Find all the lines in the material below with the word "Lecture", and copy them.
----- EXERCISE DATA
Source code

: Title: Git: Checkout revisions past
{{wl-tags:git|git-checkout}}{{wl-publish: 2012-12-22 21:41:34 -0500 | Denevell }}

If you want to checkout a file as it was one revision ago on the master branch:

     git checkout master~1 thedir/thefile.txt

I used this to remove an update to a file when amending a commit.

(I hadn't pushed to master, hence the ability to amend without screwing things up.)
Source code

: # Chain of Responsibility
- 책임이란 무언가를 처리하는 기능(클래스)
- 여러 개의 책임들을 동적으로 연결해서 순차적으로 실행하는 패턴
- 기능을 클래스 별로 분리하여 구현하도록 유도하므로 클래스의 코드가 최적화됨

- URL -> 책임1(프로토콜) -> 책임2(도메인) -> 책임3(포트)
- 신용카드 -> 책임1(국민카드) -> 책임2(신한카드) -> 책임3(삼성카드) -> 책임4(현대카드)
----------
----- EXERCISE DATA
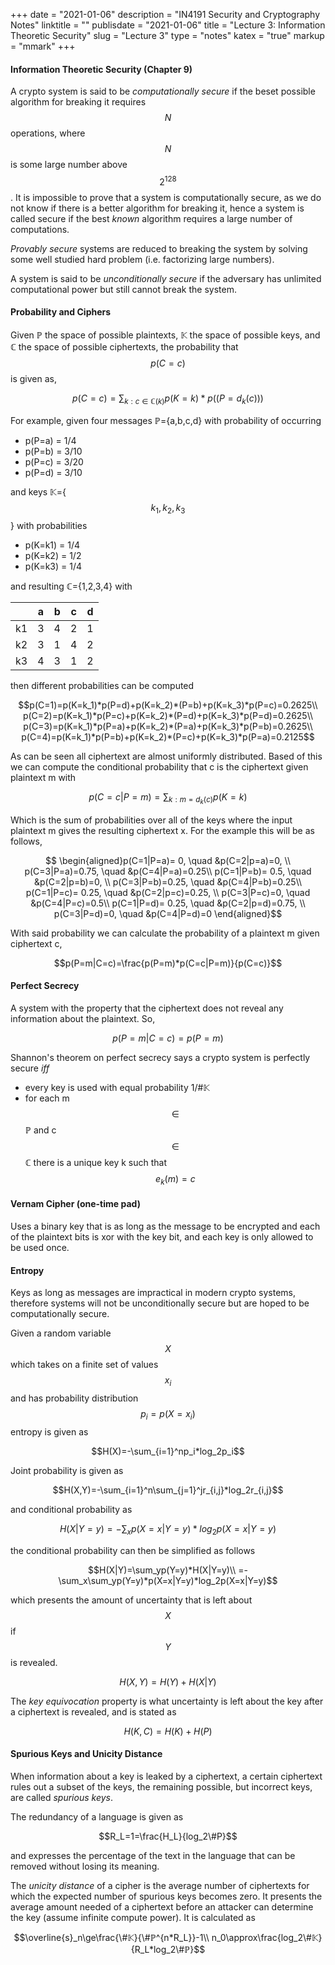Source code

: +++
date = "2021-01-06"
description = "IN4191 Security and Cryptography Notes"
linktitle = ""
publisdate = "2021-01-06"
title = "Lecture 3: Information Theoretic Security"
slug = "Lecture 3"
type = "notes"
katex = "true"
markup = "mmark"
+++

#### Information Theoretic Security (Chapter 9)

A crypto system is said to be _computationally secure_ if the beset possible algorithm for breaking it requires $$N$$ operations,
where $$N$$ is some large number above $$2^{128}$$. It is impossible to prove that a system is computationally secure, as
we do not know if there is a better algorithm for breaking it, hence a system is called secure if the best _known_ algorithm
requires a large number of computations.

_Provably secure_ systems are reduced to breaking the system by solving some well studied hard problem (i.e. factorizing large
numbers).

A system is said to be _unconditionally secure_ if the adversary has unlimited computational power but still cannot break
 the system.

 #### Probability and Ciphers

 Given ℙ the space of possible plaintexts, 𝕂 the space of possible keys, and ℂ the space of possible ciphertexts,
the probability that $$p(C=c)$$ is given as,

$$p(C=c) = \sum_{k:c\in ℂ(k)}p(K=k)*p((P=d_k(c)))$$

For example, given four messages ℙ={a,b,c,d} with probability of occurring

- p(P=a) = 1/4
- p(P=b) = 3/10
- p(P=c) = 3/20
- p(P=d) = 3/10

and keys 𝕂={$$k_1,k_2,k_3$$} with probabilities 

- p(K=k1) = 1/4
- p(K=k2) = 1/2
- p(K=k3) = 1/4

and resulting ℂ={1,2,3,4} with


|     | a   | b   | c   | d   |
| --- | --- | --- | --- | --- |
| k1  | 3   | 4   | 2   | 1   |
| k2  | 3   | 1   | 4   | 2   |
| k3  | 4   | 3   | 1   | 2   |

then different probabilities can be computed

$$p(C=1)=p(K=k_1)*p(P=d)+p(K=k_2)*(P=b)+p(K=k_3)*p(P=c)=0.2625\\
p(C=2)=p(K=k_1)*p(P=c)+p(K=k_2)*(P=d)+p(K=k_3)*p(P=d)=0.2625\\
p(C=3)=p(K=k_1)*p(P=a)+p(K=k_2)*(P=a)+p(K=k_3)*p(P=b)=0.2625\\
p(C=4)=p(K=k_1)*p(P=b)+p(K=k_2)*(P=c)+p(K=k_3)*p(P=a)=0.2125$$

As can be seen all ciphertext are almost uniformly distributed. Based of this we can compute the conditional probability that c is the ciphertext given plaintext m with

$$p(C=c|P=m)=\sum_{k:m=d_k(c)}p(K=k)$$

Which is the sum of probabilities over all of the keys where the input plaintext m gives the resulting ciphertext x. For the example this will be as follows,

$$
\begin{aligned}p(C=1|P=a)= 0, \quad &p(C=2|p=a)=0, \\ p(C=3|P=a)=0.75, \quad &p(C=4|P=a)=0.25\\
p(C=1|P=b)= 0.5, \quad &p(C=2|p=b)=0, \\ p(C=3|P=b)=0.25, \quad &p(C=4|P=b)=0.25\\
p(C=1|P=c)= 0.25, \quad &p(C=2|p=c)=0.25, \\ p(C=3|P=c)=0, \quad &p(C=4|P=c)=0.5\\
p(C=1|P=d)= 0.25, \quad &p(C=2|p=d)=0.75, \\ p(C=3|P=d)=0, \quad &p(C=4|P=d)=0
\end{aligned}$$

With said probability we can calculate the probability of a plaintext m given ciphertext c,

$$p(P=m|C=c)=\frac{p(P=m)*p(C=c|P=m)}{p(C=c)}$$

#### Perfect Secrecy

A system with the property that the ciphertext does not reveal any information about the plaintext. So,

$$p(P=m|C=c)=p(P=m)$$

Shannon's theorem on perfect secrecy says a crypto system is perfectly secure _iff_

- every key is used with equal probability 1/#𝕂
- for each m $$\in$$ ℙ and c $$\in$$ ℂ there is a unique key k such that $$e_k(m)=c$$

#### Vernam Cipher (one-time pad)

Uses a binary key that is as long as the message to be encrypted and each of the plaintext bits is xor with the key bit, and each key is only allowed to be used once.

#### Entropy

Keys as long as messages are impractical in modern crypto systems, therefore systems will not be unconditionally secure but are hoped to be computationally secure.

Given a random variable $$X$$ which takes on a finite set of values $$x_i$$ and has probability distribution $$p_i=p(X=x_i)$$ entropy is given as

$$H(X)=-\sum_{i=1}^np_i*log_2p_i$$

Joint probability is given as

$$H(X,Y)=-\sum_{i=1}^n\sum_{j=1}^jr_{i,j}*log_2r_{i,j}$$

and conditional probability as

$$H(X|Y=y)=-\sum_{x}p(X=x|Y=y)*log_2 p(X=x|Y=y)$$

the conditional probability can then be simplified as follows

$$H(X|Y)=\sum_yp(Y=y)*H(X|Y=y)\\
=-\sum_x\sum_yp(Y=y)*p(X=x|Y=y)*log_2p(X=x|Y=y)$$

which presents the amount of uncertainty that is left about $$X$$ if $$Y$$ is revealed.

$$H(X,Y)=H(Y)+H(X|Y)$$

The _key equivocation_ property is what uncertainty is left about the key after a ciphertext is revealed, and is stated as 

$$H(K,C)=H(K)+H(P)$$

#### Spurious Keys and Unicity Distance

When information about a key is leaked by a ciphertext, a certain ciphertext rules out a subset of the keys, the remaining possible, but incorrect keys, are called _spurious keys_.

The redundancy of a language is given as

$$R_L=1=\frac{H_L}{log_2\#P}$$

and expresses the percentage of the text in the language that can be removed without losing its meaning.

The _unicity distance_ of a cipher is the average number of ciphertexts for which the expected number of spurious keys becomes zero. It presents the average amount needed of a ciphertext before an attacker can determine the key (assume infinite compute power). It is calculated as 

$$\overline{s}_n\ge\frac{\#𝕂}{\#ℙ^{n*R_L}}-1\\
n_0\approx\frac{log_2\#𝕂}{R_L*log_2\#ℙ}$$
----------
----- EXERCISE DATA
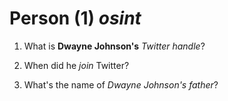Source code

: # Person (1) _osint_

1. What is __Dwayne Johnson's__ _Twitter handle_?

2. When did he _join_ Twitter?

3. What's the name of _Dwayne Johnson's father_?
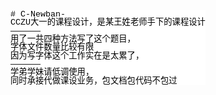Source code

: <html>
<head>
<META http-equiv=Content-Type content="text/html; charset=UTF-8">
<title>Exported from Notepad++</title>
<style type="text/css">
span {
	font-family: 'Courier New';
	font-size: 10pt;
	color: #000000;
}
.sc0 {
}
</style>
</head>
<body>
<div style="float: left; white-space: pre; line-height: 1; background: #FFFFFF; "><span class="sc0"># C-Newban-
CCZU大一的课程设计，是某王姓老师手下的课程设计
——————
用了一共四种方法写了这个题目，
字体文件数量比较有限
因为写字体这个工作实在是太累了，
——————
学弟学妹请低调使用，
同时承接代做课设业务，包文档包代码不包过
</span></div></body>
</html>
----------
TASK SOLUTION =
title = "Lecture 3: Information Theoretic Security"
slug = "Lecture 3"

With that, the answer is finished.